Vincent de Gaulejac, sociologue et professeur émérite des universités, analysant l’idéologie gestionnaire et le pouvoir managérial, situe alors la place du politique : « Les politiques semblent impuissants à maitriser le monde, à offrir des visées de l’avenir porteuse de progrès, à promouvoir l’émancipation des peuples. Ils s’enferment dans une gestion laborieuse des ‘effets de la crise’, crise qui semble bien s’installer durablement » (2005 : 230-231).
Ainsi, la psychiatrie dans son ensemble serait désormais repensée par une logique rationnelle, demandant un changement de méthode, qui se pose comme scientifique, au détriment du lien social et de l’hospitalité non seulement à l’égard du « fou »[4], mais également de « l’étranger ». Logique violente s’il en est, excluant nombre des patients exilés d’un droit élémentaire de soins.

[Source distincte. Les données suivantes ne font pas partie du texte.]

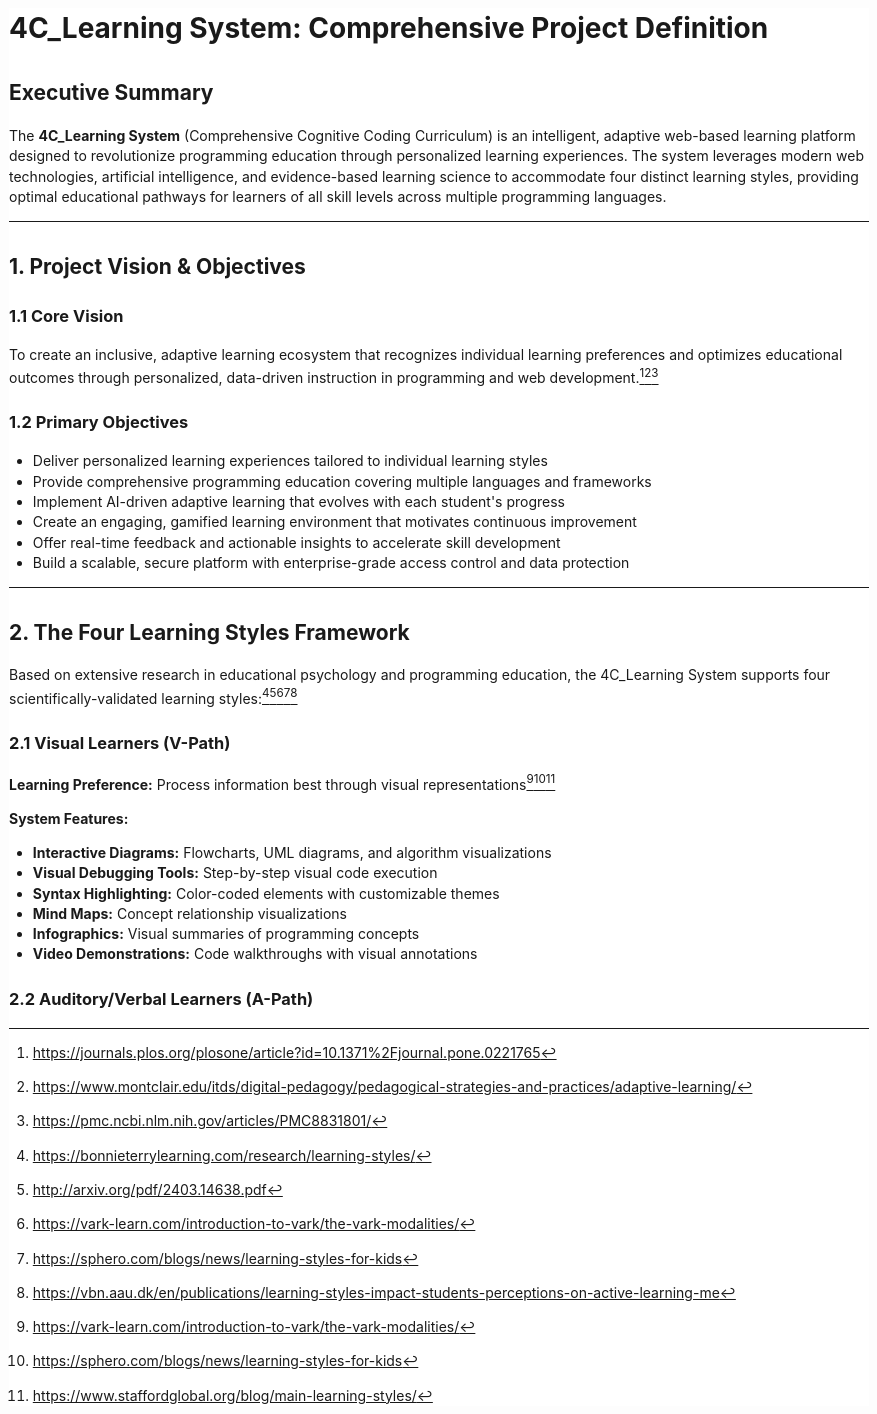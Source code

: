 # 4C_Learning System: Comprehensive Project Definition

## Executive Summary

The **4C_Learning System** (Comprehensive Cognitive Coding Curriculum) is an intelligent, adaptive web-based learning platform designed to revolutionize programming education through personalized learning experiences. The system leverages modern web technologies, artificial intelligence, and evidence-based learning science to accommodate four distinct learning styles, providing optimal educational pathways for learners of all skill levels across multiple programming languages.

***

## 1. Project Vision \& Objectives

### 1.1 Core Vision

To create an inclusive, adaptive learning ecosystem that recognizes individual learning preferences and optimizes educational outcomes through personalized, data-driven instruction in programming and web development.[^1][^2][^3]

### 1.2 Primary Objectives

- Deliver personalized learning experiences tailored to individual learning styles
- Provide comprehensive programming education covering multiple languages and frameworks
- Implement AI-driven adaptive learning that evolves with each student's progress
- Create an engaging, gamified learning environment that motivates continuous improvement
- Offer real-time feedback and actionable insights to accelerate skill development
- Build a scalable, secure platform with enterprise-grade access control and data protection

***

## 2. The Four Learning Styles Framework

Based on extensive research in educational psychology and programming education, the 4C_Learning System supports four scientifically-validated learning styles:[^4][^5][^6][^7][^8]

### 2.1 Visual Learners (V-Path)

**Learning Preference:** Process information best through visual representations[^6][^7][^9]

**System Features:**

- **Interactive Diagrams:** Flowcharts, UML diagrams, and algorithm visualizations
- **Visual Debugging Tools:** Step-by-step visual code execution
- **Syntax Highlighting:** Color-coded elements with customizable themes
- **Mind Maps:** Concept relationship visualizations
- **Infographics:** Visual summaries of programming concepts
- **Video Demonstrations:** Code walkthroughs with visual annotations


### 2.2 Auditory/Verbal Learners (A-Path)


[^1]: https://journals.plos.org/plosone/article?id=10.1371%2Fjournal.pone.0221765
[^2]: https://www.montclair.edu/itds/digital-pedagogy/pedagogical-strategies-and-practices/adaptive-learning/
[^3]: https://pmc.ncbi.nlm.nih.gov/articles/PMC8831801/
[^4]: https://bonnieterrylearning.com/research/learning-styles/
[^5]: http://arxiv.org/pdf/2403.14638.pdf
[^6]: https://vark-learn.com/introduction-to-vark/the-vark-modalities/
[^7]: https://sphero.com/blogs/news/learning-styles-for-kids
[^8]: https://vbn.aau.dk/en/publications/learning-styles-impact-students-perceptions-on-active-learning-me
[^9]: https://www.staffordglobal.org/blog/main-learning-styles/
[^10]: https://www.whitbyschool.org/passionforlearning/auditory-visual-and-kinesthetic-helping-children-succeed-through-different-learning-styles
[^11]: https://bau.edu/blog/types-of-learning-styles/
[^12]: https://en.wikipedia.org/wiki/Kinesthetic_learning
[^13]: https://livecodes.io/docs/features/embeds/
[^14]: https://playcode.io
[^15]: https://www.milesweb.com/blog/hosting/code-playgrounds/
[^16]: https://visusllc.com/blog/how-can-i-implement-2fa-for-my-web-application
[^17]: https://appwrite.io/blog/post/password-protection-2fa
[^18]: https://permify.co/post/two-factor-authentication-2fa-totp-golang/
[^19]: https://www.linkedin.com/pulse/adding-two-factor-authentication-your-web-application-clark-rickman
[^20]: https://dev.to/udoka033/how-to-implement-darklight-themes-in-your-web-apps-2ah4
[^21]: https://blog.pixelfreestudio.com/advanced-css-techniques-for-dark-mode-implementation/
[^22]: https://www.w3schools.com/howto/howto_js_toggle_dark_mode.asp
[^23]: https://blog.pixelfreestudio.com/how-to-implement-dark-mode-in-your-web-application/
[^24]: https://www.linkedin.com/pulse/decoding-felder-silverman-learning-style-model-path-taheri
[^25]: https://thepeakperformancecenter.com/educational-learning/learning/preferences/learning-styles/felder-silverman/
[^26]: https://tracyharringtonatkinson.com/learning-styles-of-felder-and-silverman/
[^27]: https://warwick.ac.uk/fac/cross_fac/eduport/edufund/projects/yang/projects/personalized-programming-guidance-based-on-deep-programming-learning-style-capturing/
[^28]: https://www.frontiersin.org/journals/psychology/articles/10.3389/fpsyg.2022.770637/pdf
[^29]: https://www.restack.io/p/recommendation-systems-answer-learning-pathways-cat-ai
[^30]: http://arxiv.org/pdf/2406.10245.pdf
[^31]: https://developers.google.com/machine-learning/recommendation/overview/types
[^32]: https://arxiv.org/html/2406.10245
[^33]: https://www.youtube.com/watch?v=V9UQpFITnSI
[^34]: https://www.youtube.com/watch?v=x8FChxn8QS4
[^35]: https://www.youtube.com/watch?v=Yho5IE9YlVk
[^36]: https://dev.to/riteshkokam/6-web-based-ides-for-developers-1e78
[^37]: https://techspeck.in/project/quiz-management-system/
[^38]: https://arkajainuniversity.ac.in/naac/Criteria 1/1.3.4/1_3_4_DOCUMENTS/MCA/AJU211583.pdf
[^39]: https://cortexelevate.com/implementing-quizzes-and-assessments/
[^40]: https://www.scribd.com/document/820203018/Implementation-Development-of-Quiz-Management-System-in-Java
[^41]: https://www.warse.org/IJATCSE/static/pdf/file/ijatcse261042021.pdf
[^42]: https://www.learnwise.ai/guides/ai-powered-feedback-and-grading-in-higher-education
[^43]: https://open-publishing.org/journals/index.php/jutlp/article/download/809/768/1200
[^44]: https://schoolai.com/blog/personalized-ai-student-feedback-to-improve-learning-results
[^45]: https://onlinelibrary.wiley.com/doi/10.1155/2022/5215722
[^46]: https://pmc.ncbi.nlm.nih.gov/articles/PMC8853217/
[^47]: https://hyperspace.mv/learning-analytics-dashboard/
[^48]: https://www.quizcat.ai/blog/how-ai-dashboards-track-learning-progress
[^49]: https://academyocean.com/features/analytics-and-reporting
[^50]: https://developer.chrome.com/docs/capabilities/web-apis/idle-detection
[^51]: https://whatwebcando.today/idle.html
[^52]: https://stackoverflow.com/questions/667555/how-to-detect-idle-time-in-javascript
[^53]: https://developer.mozilla.org/en-US/docs/Web/API/Idle_Detection_API
[^54]: https://www.lingio.com/blog/gamification-in-learning
[^55]: https://nudgenow.com/blogs/gamification-in-education-websites-tools
[^56]: https://www.lingio.com/blog/gamification-in-education
[^57]: https://senseilms.com/gamified-learning-platforms/
[^58]: https://en.wikipedia.org/wiki/Learning_style
[^59]: https://files.eric.ed.gov/fulltext/EJ826065.pdf
[^60]: https://www.everylearnereverywhere.org/blog/what-is-adaptive-learning-and-how-does-it-work-to-promote-equity-in-higher-education/
[^61]: https://mindstamp.com/blog/adaptive-learning-examples
[^62]: https://pmc.ncbi.nlm.nih.gov/articles/PMC6728070/
[^63]: https://www.semanticscholar.org/paper/Learning-styles-in-programming-education:-A-mapping-Maia-Guerrero/f3bf7cccf488ed04b75729e4ad7c6f1dc77a4732
[^64]: https://daily.dev/blog/best-online-learning-sites-for-programming-a-users-guide
[^65]: https://www.reddit.com/r/learnprogramming/comments/syyhu6/i_made_a_list_of_free_sites_and_apps_to_learn/
[^66]: https://simpleprogrammer.com/codecademy-alternatives/
[^67]: https://www.linkedin.com/posts/pia-f-3443531ab_adaptive-learning-platforms-ai-overview-activity-7319172072859938817-4MUI
[^68]: https://www.khanacademy.org
[^69]: https://zerotomastery.io/blog/codecademy-alternatives/
[^70]: https://centrical.com/resources/gamified-learning-platforms/
[^71]: https://cloud.google.com/identity-platform/docs/web/mfa
[^72]: https://en.wikipedia.org/wiki/Adaptive_learning
[^73]: https://www.freecodecamp.org/news/adaptive-learning-systems/
[^74]: https://ied.eu/project-updates/projects/reflect/active-vs-reflective-learning-the-learning-style-differences/
[^75]: http://melchua.com/blog/2014/08/12/learning-styles-for-programmers-activereflective/
[^76]: https://learningstyles.webtools.ncsu.edu/pdf/LearningStylesAndStrategies_handout.pdf
[^77]: https://mimo.org
[^78]: https://www.gauthmath.com/solution/sndNgPT0Pqu/Learners-who-tend-to-grasp-the-big-picture-first-and-make-connections-before-del
[^79]: https://www.tynker.com
[^80]: https://learningabledkids.com/multi_sensory_training/page16-psychological_learning_preferences.htm
[^81]: https://www.codecademy.com
[^82]: https://study.com/academy/lesson/the-felder-silverman-learning-styles-model.html
[^83]: http://docrick.co.uk/appraisals/learning-styles/
[^84]: https://www.sololearn.com
[^85]: https://www.ejmste.com/download/yet-another-adaptive-learning-management-system-based-on-felder-and-silvermans-learning-styles-and-4542.pdf
[^86]: https://www.andrews.edu/services/ctcenter/prevention/what-s-my-style-handout.pdf
[^87]: https://en.wikipedia.org/wiki/Comparison_of_online_source_code_playgrounds
[^88]: https://blog.n8n.io/best-ai-for-coding/
[^89]: https://www.reddit.com/r/learnprogramming/comments/1dxpihl/app_to_learn_programming_similar_to_duolingo/
[^90]: https://sfhchemistry.in/best-coding-platforms-for-beginners-2025-guide
[^91]: https://www.skillfrontier.io/platforms/comparisons/coursera-vs-khan-academy
[^92]: https://www.reddit.com/r/ProductMarketing/comments/16piggb/interactive_demo_platform_comparison/
[^93]: https://www.coursebox.ai/blog/adaptive-learning-platforms
[^94]: https://www.youtube.com/watch?v=OmM0VW8ib9k
[^95]: https://programiz.pro/resources/codecademy-alternatives
[^96]: https://www.coursera.org
[^97]: https://www.coursmos.com/coding-learning-platform/
[^98]: https://www.reddit.com/r/ProgrammingLanguages/comments/1hafsmb/duolingolike_app_but_for_programming/
[^99]: https://www.reddit.com/r/learnprogramming/comments/4dyaue/edx_udacity_udemy_coursera_khan_academy_which/
[^100]: https://recommender-systems.com/study-learn/online-courses/
[^101]: https://developers.google.com/machine-learning/recommendation
[^102]: https://www.elucidat.com/blog/gamification-in-elearning-examples/
[^103]: https://auth0.com/learn/two-factor-authentication
[^104]: https://www.coursera.org/learn/packt-building-recommender-systems-with-machine-learning-and-ai-7kdhj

Thomas Piketty, professeur d’économie, démontre dans son dernier ouvrage, Capital et idéologie, que chaque société construit son idéologie pour justifier ses pouvoirs d’inégalités et d’exclusion, tandis que Guillaume le Blanc, professeur de philosophie, souhaitant « analyser le mépris social comme un déni de reconnaissance », indique bien qu’il n’y a pas de reconnaissance du sujet si elle n’est pas relationnelle : « Ainsi, la procédure de reconnaissance qui confère aux vies ordinaires une place dans la vie sociale ne peut être en dernière instance que subordonnée à la possibilité de la voix : voix du témoin intérieur amené à dire ce qui lui arrive et qui lance alors le processus dialogique, voix également du témoin extérieur (appelé par le témoin intérieur), dont le rôle n’est pas d’annuler la voix du sujet méprisé mais de lui donner les moyens acoustiques de se faire entendre dans un concert des voix mises en jeu sous formes d’évaluations concurrentes dans le diagnostic porté sur les différents éléments de la reconnaissance en cause dans un état de fait social particulier » (2009 : 117).
Nous y voici dans cette fonction soignante de porte-voix.
Périgueux, Bordeaux, Villefontaine, Paris, Lyon, le 12 novembre 2019
Bibliographie
Chauvière M. Trop de gestion tue le social. Paris : La Découverte ; 2007
Dostoïevski F. Les possédés. Paris : Le Livre de Poche ; 1963.
Gaulejac (de) V. La société malade de la gestion. Paris : Seuil ; 2005.
Leblanc G. L’invisibilité sociale. Paris : PUF ; 2009.
Picketty T. Capital et idéologies. Paris : éditions du Seuil ; 2019.
[1] « Le ressortissant étranger bénéficie d’une carte de séjour temporaire pour soins en application du 11° de l’article L. 313-11 si :
Son état de santé nécessite une prise en charge médicale dont le défaut pourrait avoir pour lui des conséquences d’une exceptionnelle gravité ; et si, eu égard à l’offre de soins et aux caractéristiques du système de santé dans le pays dont il est originaire, il ne pourrait pas y bénéficier effectivement d’un traitement approprié. ». Voir https://www.immigration.interieur.gouv.fr/Immigration/La-delivrance-des-titres-de-sejour-pour-raisons-de-sante
[2] Pour consulter ce rapport au parlement du service médical de l’OFII, voir http://www.ofii.fr/IMG/pdf/rapport_au_parlement_pem_2017.pdf
[3] Le Monde du 3 avril 2019-rubrique Idées, p.32.